In Algorithm 1, each agent uses SZO rather than the gradient information and mainly executes four steps. Here, we briefly introduce the process of the ith agent’s kth iteration.

  • Step 1: Agent i takes a weighted average of values from its neighbors on the basis of W, and uses \(\bar{x}^{i}_{k}\) to approximate the average iterate. The specific description is provided in (2).

  • Step 2: Agent i estimates the gradient by using the coordinate-wise gradient estimator (9). To address the non-vanishing variance caused by the gradient estimation, the paper introduces a modified momentum-based variance reduction method, aka recursive momentum [9], into the distributed stochastic Frank-Wolfe (FW) algorithm. The specific expression is described in (3).

  • Step 3: Agent i approximates the global gradient by using the gradient tracking technique, which reuses the global gradient estimation \(y^{i}_{k-1}\) from the previous iteration via (4) and (5).

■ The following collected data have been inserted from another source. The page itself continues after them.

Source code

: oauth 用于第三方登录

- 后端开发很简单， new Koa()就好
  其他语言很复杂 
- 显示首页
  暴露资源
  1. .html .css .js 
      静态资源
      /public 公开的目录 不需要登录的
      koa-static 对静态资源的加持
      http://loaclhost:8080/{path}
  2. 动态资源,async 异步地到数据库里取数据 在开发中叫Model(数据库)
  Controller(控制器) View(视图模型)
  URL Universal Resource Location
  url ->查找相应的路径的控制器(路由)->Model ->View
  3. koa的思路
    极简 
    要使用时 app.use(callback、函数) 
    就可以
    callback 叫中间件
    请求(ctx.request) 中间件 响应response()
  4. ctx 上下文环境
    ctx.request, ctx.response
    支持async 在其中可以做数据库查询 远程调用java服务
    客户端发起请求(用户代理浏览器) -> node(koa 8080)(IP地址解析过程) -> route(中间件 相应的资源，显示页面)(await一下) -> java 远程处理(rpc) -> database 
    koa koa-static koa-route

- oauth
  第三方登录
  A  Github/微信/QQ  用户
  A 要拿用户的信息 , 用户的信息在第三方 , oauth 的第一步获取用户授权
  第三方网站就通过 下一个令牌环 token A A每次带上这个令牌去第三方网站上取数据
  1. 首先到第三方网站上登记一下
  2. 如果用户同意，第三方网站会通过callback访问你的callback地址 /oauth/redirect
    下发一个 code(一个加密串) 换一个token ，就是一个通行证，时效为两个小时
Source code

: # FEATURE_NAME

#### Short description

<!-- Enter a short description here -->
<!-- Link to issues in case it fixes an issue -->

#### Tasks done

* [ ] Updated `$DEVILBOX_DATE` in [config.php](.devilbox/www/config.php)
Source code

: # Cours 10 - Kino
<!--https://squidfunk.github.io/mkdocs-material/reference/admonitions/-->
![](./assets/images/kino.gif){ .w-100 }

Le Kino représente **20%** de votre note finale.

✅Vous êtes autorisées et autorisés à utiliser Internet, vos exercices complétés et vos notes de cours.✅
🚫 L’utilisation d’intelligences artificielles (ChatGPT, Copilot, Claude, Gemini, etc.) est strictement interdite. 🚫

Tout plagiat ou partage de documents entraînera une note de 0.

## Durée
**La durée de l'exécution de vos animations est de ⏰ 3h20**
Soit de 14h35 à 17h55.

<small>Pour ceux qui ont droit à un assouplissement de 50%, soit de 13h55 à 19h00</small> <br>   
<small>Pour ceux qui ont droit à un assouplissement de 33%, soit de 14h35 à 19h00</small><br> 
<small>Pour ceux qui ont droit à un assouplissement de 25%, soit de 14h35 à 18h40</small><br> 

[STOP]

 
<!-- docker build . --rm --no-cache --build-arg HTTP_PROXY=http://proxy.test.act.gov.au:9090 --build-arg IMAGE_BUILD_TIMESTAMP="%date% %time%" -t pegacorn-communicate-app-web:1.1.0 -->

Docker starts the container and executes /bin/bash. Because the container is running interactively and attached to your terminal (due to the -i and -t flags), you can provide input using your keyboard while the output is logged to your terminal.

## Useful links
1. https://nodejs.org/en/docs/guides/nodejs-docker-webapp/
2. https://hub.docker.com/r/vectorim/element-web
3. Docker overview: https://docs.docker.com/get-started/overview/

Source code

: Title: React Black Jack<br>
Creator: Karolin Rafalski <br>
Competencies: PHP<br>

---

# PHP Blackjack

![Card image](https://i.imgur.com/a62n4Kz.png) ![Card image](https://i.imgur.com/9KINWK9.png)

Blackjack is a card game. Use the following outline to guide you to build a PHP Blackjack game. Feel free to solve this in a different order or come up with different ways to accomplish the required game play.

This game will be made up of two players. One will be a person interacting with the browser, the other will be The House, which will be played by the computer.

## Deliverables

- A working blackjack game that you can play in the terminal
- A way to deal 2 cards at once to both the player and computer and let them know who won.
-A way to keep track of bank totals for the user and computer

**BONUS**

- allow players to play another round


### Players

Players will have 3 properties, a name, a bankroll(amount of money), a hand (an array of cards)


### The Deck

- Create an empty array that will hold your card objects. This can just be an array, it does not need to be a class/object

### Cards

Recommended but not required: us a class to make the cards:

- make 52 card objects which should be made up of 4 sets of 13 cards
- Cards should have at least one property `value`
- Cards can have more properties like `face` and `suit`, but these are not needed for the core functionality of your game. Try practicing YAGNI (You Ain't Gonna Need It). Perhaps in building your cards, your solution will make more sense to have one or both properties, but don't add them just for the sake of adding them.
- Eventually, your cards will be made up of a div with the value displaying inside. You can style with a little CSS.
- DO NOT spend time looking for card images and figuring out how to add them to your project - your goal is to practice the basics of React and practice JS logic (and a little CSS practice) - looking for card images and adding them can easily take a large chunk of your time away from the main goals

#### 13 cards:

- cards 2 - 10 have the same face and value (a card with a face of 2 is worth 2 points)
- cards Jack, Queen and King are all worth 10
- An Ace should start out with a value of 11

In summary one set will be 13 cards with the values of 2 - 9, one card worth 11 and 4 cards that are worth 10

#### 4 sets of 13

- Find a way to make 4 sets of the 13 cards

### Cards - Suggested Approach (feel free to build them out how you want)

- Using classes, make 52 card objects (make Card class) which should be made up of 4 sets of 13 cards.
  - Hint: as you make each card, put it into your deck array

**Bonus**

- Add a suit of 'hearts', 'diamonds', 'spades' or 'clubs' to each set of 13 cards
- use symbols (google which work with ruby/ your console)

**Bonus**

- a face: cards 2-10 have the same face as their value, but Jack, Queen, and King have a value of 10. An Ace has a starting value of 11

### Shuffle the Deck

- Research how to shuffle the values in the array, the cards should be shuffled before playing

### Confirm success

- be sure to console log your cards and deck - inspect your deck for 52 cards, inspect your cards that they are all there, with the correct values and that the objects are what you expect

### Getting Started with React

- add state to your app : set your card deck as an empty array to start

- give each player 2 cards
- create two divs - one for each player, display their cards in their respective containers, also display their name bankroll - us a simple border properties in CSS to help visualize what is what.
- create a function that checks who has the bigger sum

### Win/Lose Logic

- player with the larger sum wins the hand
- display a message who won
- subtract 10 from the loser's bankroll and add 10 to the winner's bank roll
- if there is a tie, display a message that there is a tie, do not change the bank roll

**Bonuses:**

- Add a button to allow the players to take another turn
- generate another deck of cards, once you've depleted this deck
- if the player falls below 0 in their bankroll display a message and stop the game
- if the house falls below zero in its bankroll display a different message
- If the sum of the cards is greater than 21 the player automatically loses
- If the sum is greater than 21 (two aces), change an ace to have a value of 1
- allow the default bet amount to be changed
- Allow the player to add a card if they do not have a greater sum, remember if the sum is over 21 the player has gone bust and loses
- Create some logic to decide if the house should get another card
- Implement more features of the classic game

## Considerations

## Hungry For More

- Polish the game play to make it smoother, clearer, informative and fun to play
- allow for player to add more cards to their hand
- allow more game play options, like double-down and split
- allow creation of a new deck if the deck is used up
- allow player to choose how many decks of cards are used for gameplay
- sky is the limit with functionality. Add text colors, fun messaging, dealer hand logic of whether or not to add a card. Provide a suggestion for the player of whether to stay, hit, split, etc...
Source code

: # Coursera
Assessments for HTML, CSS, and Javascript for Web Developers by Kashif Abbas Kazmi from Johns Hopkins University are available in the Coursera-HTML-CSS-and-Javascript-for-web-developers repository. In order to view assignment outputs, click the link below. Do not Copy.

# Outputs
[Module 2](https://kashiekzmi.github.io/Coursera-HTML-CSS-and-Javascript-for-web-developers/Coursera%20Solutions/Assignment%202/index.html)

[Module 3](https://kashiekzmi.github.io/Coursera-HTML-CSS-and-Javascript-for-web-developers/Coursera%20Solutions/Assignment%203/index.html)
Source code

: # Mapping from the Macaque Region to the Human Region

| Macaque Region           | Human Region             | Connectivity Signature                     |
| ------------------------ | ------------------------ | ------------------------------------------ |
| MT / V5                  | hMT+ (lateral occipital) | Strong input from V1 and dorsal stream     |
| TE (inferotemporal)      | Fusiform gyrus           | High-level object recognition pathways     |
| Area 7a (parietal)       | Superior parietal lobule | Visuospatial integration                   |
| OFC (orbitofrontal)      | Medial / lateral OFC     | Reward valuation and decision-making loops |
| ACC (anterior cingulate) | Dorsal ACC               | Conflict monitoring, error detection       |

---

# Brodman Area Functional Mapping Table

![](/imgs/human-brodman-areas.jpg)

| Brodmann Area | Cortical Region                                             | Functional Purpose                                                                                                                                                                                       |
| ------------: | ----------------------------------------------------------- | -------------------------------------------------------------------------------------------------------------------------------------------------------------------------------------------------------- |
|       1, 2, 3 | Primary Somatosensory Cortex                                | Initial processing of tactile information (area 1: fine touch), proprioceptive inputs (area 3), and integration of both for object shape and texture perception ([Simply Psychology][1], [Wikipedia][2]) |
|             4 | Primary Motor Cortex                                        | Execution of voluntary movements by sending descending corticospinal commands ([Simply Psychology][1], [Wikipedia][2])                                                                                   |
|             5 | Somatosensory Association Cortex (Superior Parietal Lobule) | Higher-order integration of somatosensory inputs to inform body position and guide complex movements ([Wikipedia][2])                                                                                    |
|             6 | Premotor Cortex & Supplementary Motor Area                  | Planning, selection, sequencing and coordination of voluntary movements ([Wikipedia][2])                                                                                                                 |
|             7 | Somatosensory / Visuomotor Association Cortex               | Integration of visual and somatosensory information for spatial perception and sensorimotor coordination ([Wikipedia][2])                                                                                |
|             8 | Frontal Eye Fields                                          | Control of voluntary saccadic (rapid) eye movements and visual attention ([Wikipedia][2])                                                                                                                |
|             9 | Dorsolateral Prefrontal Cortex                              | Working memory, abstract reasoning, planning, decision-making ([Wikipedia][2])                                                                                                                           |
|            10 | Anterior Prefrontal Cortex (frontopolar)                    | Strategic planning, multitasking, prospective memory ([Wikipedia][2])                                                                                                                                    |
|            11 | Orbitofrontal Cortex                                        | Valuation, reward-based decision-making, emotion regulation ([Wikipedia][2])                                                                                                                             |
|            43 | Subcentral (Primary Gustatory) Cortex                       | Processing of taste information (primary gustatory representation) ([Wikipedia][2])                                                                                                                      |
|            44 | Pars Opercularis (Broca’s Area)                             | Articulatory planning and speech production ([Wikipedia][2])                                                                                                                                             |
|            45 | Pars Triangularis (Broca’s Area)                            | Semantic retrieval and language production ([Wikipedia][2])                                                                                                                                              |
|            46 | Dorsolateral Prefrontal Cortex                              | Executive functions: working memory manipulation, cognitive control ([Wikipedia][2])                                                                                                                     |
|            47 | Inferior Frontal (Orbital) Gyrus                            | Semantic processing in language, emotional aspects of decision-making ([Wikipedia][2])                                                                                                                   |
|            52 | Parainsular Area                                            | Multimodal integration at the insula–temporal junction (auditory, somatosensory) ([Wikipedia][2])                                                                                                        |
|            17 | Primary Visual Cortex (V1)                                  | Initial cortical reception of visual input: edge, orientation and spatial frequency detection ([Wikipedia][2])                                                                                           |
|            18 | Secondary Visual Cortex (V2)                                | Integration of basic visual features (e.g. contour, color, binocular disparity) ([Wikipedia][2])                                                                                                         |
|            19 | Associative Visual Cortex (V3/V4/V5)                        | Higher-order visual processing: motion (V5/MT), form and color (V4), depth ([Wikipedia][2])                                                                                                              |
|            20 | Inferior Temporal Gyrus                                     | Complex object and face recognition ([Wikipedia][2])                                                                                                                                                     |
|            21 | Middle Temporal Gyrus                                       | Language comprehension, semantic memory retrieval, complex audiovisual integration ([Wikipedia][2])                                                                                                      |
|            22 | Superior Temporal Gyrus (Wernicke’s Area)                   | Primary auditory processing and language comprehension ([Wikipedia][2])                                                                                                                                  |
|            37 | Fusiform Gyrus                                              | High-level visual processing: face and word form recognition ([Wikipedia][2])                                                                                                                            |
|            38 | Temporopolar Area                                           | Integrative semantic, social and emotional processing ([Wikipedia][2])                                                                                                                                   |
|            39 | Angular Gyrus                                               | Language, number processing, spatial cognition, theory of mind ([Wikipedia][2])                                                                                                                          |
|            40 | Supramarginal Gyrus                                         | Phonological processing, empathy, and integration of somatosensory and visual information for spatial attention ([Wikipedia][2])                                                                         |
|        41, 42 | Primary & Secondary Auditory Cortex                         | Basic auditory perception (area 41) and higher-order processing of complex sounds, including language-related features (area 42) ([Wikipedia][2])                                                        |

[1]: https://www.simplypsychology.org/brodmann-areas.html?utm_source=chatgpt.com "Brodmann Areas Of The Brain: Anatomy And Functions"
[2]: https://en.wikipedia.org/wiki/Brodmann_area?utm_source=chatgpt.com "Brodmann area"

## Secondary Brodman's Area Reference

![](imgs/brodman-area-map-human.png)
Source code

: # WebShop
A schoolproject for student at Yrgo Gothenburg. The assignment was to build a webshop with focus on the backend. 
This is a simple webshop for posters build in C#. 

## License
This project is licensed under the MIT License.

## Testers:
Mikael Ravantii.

  • Step 4: To avoid projection operations, agent i updates the iterate by firstly solving a linear minimization problem (6) to obtain a conditional gradient \(z^{i}_{k}\), and then makes a convex combination with the average iterate approximation \(\bar{x}^{i}_{k}\) in (7).

Remark 1

The employment of zeroth-order gradients, also known as derivative-free optimization methods, brings forth both unique challenges and potential advantages. One of the main challenges with zeroth-order methods is their high requirement of function evaluations compared to first-order methods, leading to the gradient variance and higher computational costs. To address this issue, this paper incorporates recursive momentum techniques into a gradient-tracking distributed framework to reduce the non-vanishing variance caused by the gradient estimation. Remarkably, the proposed distributed zeroth-order algorithm can not only attenuate the noise in gradient approximation by only using single batch, but also achieve a comparable function query complexity to the existing centralized best result in convex case. The most significant advantage of using zeroth-order gradients is the ability to optimize functions without the need for gradient information, making it applicable to a wider range of problems where gradients are difficult or impossible to compute.

Remark 2

In Algorithm 1, we introduce the recursive momentum technique into the distributed zeroth-order FW method for reducing the variance caused by gradient estimates, as described in (3). Specifically, we rewrite (3) as

$$\begin{aligned} g^{i}_{k}={}&\beta _{k}\hat{\nabla}h_{i} \bigl(\bar{x}_{k},\xi ^{i}_{k} \bigr)+(1- \beta _{k}) \bigl(\hat{\nabla}h_{i} \bigl(\bar{x}_{k},\xi ^{i}_{k} \bigr) \\ &{}-\hat{\nabla}h_{i} \bigl( \bar{x}_{k-1},\xi ^{i}_{k} \bigr)+g^{i}_{k-1} \bigr). \end{aligned}$$
(4)

The second term \(\hat{\nabla}h_{i}(\bar{x}_{k},\xi ^{i}_{k})-\hat{\nabla}h_{i}(\bar{x}_{k-1}, \xi ^{i}_{k})+g^{i}_{k-1}\) plays an important role in reducing variance caused by the gradient estimation. In addition, the recursive momentum technique allows Algorithm 1 to converge with only one sample at each iteration, unlike the algorithms in [4] and [22], which require large batches. Hence, Algorithm 1 is also well-competent to large-scale finite-sum optimization problems.

Remark 3

In Algorithm 1, the FW step ((6)–(7)) circumvents the projection operation by minimizing a linear optimization subproblem (6) over a constraint set \(\mathcal{X}\). When constraint sets are structural constraints such as nuclear and \(l_{1}\) norm balls, (6) provides an efficient implementation or even a closed-form solution [15], resulting in a cheaper computational cost compared with the projection step. For example, if \(\mathcal{X}\) is an \(l_{1}\) norm ball (\(\mathcal{X}:=\{x|\|x\|_{1} \leqslant d\}\)), the FW step allows for a closed-form solution \(z^{i}_{k}=d\cdot [0,\ldots ,0,-\operatorname{sgn}[s^{i}_{k}]_{h},0,\ldots ,0]^{ \mathrm{T}}\) with \(h=\operatorname{argmax}_{j}|[s^{i}_{k}]_{j}|\) in Algorithm 1. Moreover, when \(\mathcal{X}\) is a nuclear norm ball, solving (6) requires computing only a single pair of singular vectors corresponding to the largest singular value, whereas computing a projection onto \(\mathcal{X}\) demands a complete SVD decomposition.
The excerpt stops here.